В семье графа М.Д. Бутурлина прислуга вполне удовлетворяла высоким требованиям: «У жены были теперь две горничные; старшая из них. была столь искусной портнихой, что все бальные женины платья были ее работы, и в магазины ничего для этого не отдавалось»664. Мемуарист Илья Салов рассказывал, сколь разительно отличались изделия крепостных от вещей, выполненных в специализированных мастерских. «Почти каждое лето приезжал к нам в Никольское крестник моей матери Василий Никитич Фок, или, как мы его тогда звали, Вася. В то время, о котором я говорю, Вася был уже на службе, кажется, в Пензенской палате государственных имуществ. Он был франт большой руки, одевался всегда щеголевато и носил крахмальные манишки с такими же накрахмаленными стоячими воротничками, которые в то время назывались брыжами и были еще мало распространены. Он любил завивать волосы, помадиться и всегда носил с собой зеркальце, гребешочек и щеточки. Своими модными костюмами он всегда, признаться, приводил меня в смущение и даже возбуждал некоторую зависть.
У нас был крепостной портной, Николай Иванович Полозов, которого я всегда призывал к себе, как только приезжал Василий Никитич, и слезно упрашивал его подробно осмотреть фасон платья и сделать по нему надлежащие выкройки. Все это Николай Иванович исполнял в точности, но как только платье выходило из-под иголки, то ничего похожего на щеголеватый костюм Васи в нем не оказывалось. То, бывало, резало под мышками, то на спине выходили какие-то складки, а воротник чуть не достигал до ушей»665.

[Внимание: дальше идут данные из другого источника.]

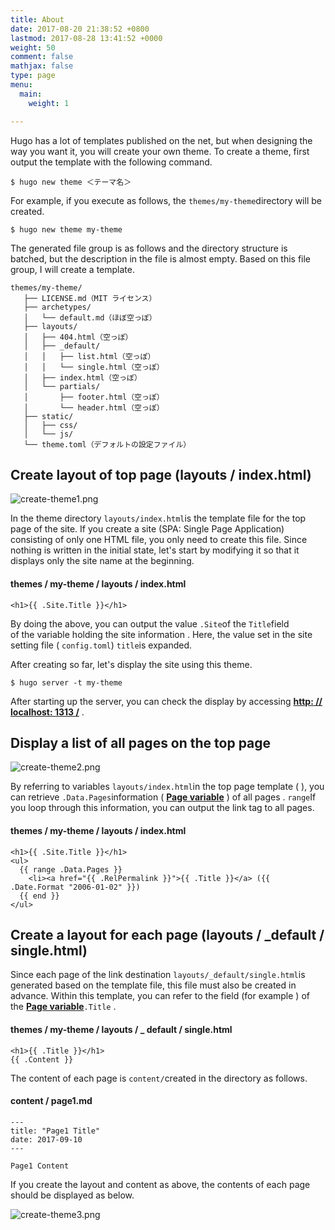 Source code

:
 ```yaml
---
title: About
date: 2017-08-20 21:38:52 +0800
lastmod: 2017-08-28 13:41:52 +0000
weight: 50
comment: false
mathjax: false
type: page
menu:
  main:
    weight: 1

---
```

Hugo has a lot of templates published on the net, but when designing the way you want it, you will create your own theme. To create a theme, first output the template with the following command.

    $ hugo new theme ＜テーマ名＞
    

For example, if you execute as follows, the `themes/my-theme`directory will be created.

    $ hugo new theme my-theme
    

The generated file group is as follows and the directory structure is batched, but the description in the file is almost empty. Based on this file group, I will create a template.

    themes/my-theme/
       ├── LICENSE.md（MIT ライセンス）
       ├── archetypes/
       │   └── default.md（ほぼ空っぽ）
       ├── layouts/
       │   ├── 404.html（空っぽ）
       │   ├── _default/
       │   │   ├── list.html（空っぽ）
       │   │   └── single.html（空っぽ）
       │   ├── index.html（空っぽ）
       │   └── partials/
       │       ├── footer.html（空っぽ）
       │       └── header.html（空っぽ）
       ├── static/
       │   ├── css/
       │   └── js/
       └── theme.toml（デフォルトの設定ファイル）
    

## Create layout of top page (layouts / index.html)

![create-theme1.png](http://maku77.github.io/hugo/create-theme1.png)

In the theme directory `layouts/index.html`is the template file for the top page of the site. If you create a site (SPA: Single Page Application) consisting of only one HTML file, you only need to create this file. Since nothing is written in the initial state, let's start by modifying it so that it displays only the site name at the beginning.

#### themes / my-theme / layouts / index.html

    <h1>{{ .Site.Title }}</h1>
    

By doing the above, you can output the value `.Site`of the `Title`field of the variable holding the site information . Here, the value set in the site setting file ( `config.toml`) `title`is expanded.

After creating so far, let's display the site using this theme.

    $ hugo server -t my-theme
    

After starting up the server, you can check the display by accessing [**http: // localhost: 1313 /**](http://localhost:1313/) .

## Display a list of all pages on the top page

![create-theme2.png](http://maku77.github.io/hugo/create-theme2.png)

By referring to variables `layouts/index.html`in the top page template ( ), you can retrieve `.Data.Pages`information ( [**Page variable**](https://gohugo.io/variables/page/) ) of all pages . `range`If you loop through this information, you can output the link tag to all pages.

#### themes / my-theme / layouts / index.html

    <h1>{{ .Site.Title }}</h1>
    <ul>
      {{ range .Data.Pages }}
        <li><a href="{{ .RelPermalink }}">{{ .Title }}</a> ({{ .Date.Format "2006-01-02" }})
      {{ end }}
    </ul>
    

## Create a layout for each page (layouts / _default / single.html)

Since each page of the link destination `layouts/_default/single.html`is generated based on the template file, this file must also be created in advance. Within this template, you can refer to the field (for example ) of the [**Page variable**](https://gohugo.io/variables/page/)`.Title` .

#### themes / my-theme / layouts / _ default / single.html

    <h1>{{ .Title }}</h1>
    {{ .Content }}
    

The content of each page is `content/`created in the directory as follows.

#### content / page1.md

    ---
    title: "Page1 Title"
    date: 2017-09-10
    ---
    
    Page1 Content
    

If you create the layout and content as above, the contents of each page should be displayed as below.

![create-theme3.png](http://maku77.github.io/hugo/create-theme3.png) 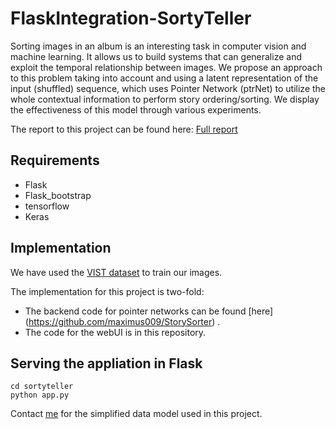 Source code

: # FlaskIntegration-SortyTeller

Sorting images in an album is an interesting task in computer vision and machine learning. It allows us to build systems that can generalize and exploit the temporal relationship between images. We propose an approach to this problem taking into account and using a latent representation of the input (shuffled) sequence, which uses Pointer Network (ptrNet) to utilize the whole contextual information to perform story ordering/sorting. We display the effectiveness of this model through various experiments.

The report to this project can be found here: [Full report](http://www.cs.virginia.edu/~gs9ed/reports/VislangProjectReport.pdf)

## Requirements
* Flask
* Flask_bootstrap
* tensorflow
* Keras

## Implementation

 We have used the [VIST dataset](http://visionandlanguage.net/VIST/) to train our images. 
 
The implementation for this project is two-fold:
- The backend code for pointer networks can be found [here] (https://github.com/maximus009/StorySorter) . 
- The code for the webUI is in this repository.

## Serving the appliation in Flask

```
cd sortyteller
python app.py
```

Contact [me](http://www.cs.virginia.edu/~gs9ed/) for the simplified data model used in this project.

Воспоминания Салова обнаруживают еще одно обстоятельство: обитатель провинциальной усадьбы заглядывался на костюм чиновника из губернского города. Но этот чиновник и его коллеги в свою очередь разинув рот осматривали прибывших из столицы. Уроженец Пензы вспоминал: «Надобно заметить, что в мой родной город приезжали иногда чиновники из Петербурга и, разумеется, делались предметом изумления и изучения всех местных чиновников. Так, я помню, приезжал туда сенатор Горголи с толпою чиновников для ревизии. Боже милосердный! Сколько было толков и рассуждений относительно фасонов платья, которые они вывезли из столицы, их причесок, их манер. Это были идеалы чистейшего совершенства, которым, во что бы то ни стало, все старались подражать»666. Автор этих строк, сам став петербургским чиновником и приезжая на родину, щеголял столичными туалетами. Граф Д.Н. Толстой, живший в деревне, на всю жизнь запомнил костюмы, в которых к ним в гости пожаловали двоюродные братья из Москвы: «Оба они были красивой наружности и носили щегольское платье, какого мы до того времени не видывали. На одном был светло-голубого цвета фрак, с перламутровыми, украшенными бронзою, пуговицами, планшевые панталоны в сапоги а l’ecuyere, а другой при зеленом с искорками фраке, носил белые панталоны и цветной галстух»667.
Среди провинциальных дворян были как равнодушные к щегольству, так и те, кто активно приобщался к столичным вкусам. Лица недворянского происхождения в разных регионах с разной скоростью перенимали европейское платье.
Купечество также обнаруживало неоднородность в одежде. Смешение традиционных и новых костюмов бросилось в глаза путешественнику в городском саду Тулы летом 1829 года, где он встретил «несколько куч разбеленных купчих в старопокройных салопах и в новомодных манто»668. По мнению современного исследователя городской культуры, «определенно можно утверждать, что в 1840—1860-х годах (в Петербурге еще раньше) происходит размывание сословного характера одежды.